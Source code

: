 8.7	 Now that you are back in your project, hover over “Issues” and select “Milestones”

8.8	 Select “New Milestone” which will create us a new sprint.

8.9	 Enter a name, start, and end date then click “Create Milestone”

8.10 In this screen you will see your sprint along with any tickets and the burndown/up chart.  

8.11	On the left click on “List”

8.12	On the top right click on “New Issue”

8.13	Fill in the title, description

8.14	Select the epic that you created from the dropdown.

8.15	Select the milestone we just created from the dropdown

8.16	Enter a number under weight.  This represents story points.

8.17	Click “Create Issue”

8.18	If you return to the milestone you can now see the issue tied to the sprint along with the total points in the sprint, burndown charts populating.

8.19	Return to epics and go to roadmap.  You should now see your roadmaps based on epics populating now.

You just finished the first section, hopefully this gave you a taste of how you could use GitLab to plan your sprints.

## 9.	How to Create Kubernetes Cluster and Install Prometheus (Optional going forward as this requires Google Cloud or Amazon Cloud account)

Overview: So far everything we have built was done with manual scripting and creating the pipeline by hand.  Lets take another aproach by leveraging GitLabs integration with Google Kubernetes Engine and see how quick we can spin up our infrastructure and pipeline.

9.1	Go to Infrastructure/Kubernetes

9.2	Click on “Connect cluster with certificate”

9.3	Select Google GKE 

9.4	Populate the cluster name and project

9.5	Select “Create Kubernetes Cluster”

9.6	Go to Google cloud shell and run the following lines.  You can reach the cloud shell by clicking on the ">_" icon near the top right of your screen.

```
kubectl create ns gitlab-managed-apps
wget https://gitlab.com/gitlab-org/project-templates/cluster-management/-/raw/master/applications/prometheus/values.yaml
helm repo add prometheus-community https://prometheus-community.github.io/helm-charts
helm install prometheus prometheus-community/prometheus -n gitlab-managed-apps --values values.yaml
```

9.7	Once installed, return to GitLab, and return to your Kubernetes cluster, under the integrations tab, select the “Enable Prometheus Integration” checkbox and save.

==

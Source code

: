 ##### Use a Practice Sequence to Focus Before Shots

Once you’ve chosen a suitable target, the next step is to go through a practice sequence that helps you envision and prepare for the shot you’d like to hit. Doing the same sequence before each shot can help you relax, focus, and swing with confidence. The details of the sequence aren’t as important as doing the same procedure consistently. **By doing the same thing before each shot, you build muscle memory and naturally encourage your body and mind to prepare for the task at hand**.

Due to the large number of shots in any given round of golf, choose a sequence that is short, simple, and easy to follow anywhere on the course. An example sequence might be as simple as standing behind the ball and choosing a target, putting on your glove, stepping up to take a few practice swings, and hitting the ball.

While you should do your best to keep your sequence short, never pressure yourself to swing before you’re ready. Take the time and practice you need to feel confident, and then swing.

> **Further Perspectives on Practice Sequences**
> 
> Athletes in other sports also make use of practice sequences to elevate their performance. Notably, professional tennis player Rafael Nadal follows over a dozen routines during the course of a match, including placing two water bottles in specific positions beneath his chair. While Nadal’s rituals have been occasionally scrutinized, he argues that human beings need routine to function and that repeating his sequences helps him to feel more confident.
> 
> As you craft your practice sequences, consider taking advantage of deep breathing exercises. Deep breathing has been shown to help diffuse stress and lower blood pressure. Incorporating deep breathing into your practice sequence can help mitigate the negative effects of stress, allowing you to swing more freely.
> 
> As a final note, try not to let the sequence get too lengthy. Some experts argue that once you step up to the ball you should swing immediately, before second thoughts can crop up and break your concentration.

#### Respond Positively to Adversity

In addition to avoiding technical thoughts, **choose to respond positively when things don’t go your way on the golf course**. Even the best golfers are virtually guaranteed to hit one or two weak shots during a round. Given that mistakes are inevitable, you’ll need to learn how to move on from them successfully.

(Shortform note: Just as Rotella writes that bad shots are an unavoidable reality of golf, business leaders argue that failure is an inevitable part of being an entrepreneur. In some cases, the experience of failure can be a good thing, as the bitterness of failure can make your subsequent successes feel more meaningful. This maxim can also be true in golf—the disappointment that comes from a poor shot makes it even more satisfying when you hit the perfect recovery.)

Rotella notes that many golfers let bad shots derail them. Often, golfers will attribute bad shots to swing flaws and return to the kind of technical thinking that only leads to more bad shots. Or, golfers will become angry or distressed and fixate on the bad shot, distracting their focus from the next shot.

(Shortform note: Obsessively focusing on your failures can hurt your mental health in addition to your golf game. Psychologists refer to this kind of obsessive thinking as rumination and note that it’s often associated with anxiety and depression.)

### [About this exercise]
Only the lines from the one containing "epics populating now." through the one containing "You just finished" are to be retyped, both boundary lines included, with no other material.

### [Solution to the exercise]
8.19	Return to epics and go to roadmap.  You should now see your roadmaps based on epics populating now.

You just finished the first section, hopefully this gave you a taste of how you could use GitLab to plan your sprints.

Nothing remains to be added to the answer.